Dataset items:
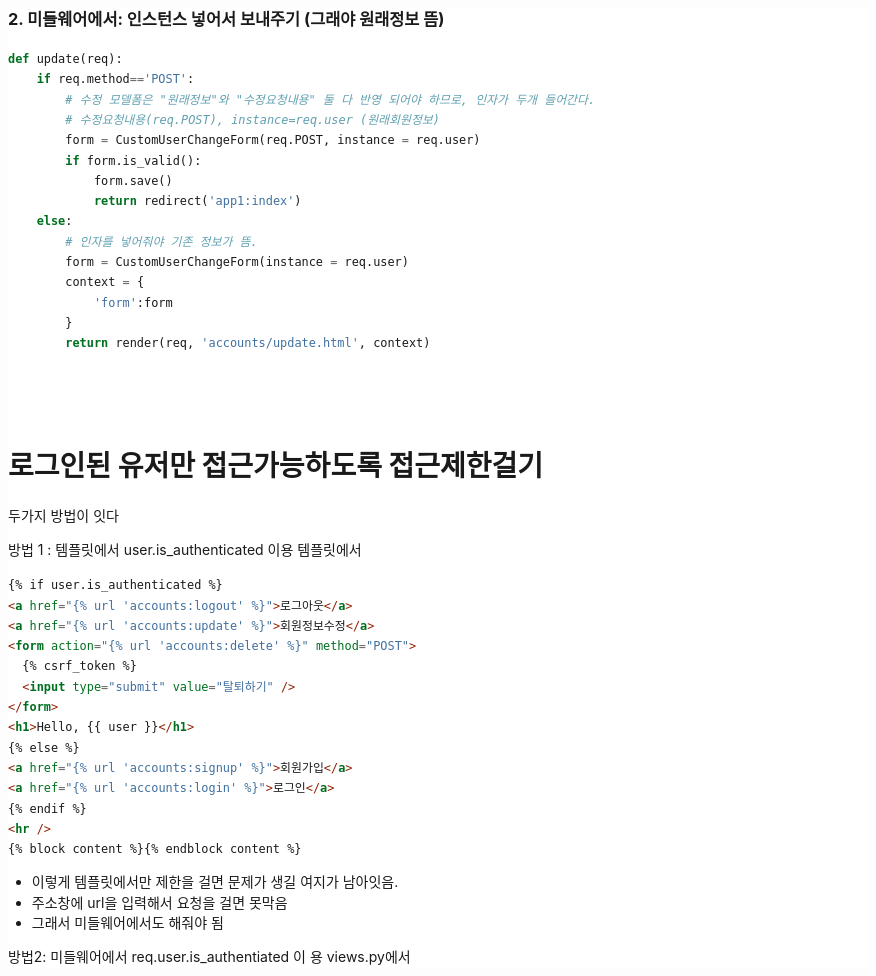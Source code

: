 ### 2. 미들웨어에서: 인스턴스 넣어서 보내주기 (그래야 원래정보 뜸)

```python
def update(req):
    if req.method=='POST':
        # 수정 모델폼은 "원래정보"와 "수정요청내용" 둘 다 반영 되어야 하므로, 인자가 두개 들어간다.
        # 수정요청내용(req.POST), instance=req.user (원래회원정보)
        form = CustomUserChangeForm(req.POST, instance = req.user)
        if form.is_valid():
            form.save()
            return redirect('app1:index')
    else:
        # 인자를 넣어줘야 기존 정보가 뜸.
        form = CustomUserChangeForm(instance = req.user)
        context = {
            'form':form
        }
        return render(req, 'accounts/update.html', context)

```

</br>
</br>

# 로그인된 유저만 접근가능하도록 접근제한걸기

두가지 방법이 잇다

방법 1 : 템플릿에서 user.is_authenticated 이용
템플릿에서

```html
{% if user.is_authenticated %}
<a href="{% url 'accounts:logout' %}">로그아웃</a>
<a href="{% url 'accounts:update' %}">회원정보수정</a>
<form action="{% url 'accounts:delete' %}" method="POST">
  {% csrf_token %}
  <input type="submit" value="탈퇴하기" />
</form>
<h1>Hello, {{ user }}</h1>
{% else %}
<a href="{% url 'accounts:signup' %}">회원가입</a>
<a href="{% url 'accounts:login' %}">로그인</a>
{% endif %}
<hr />
{% block content %}{% endblock content %}
```

- 이렇게 템플릿에서만 제한을 걸면 문제가 생길 여지가 남아잇음.
- 주소창에 url을 입력해서 요청을 걸면 못막음
- 그래서 미들웨어에서도 해줘야 됨

방법2: 미들웨어에서 req.user.is_authentiated 이 용
views.py에서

What is required — Could you return all lines from the records that include the word "원래정보"?

Response —
: ### 2. 미들웨어에서: 인스턴스 넣어서 보내주기 (그래야 원래정보 뜸)
        # 수정 모델폼은 "원래정보"와 "수정요청내용" 둘 다 반영 되어야 하므로, 인자가 두개 들어간다.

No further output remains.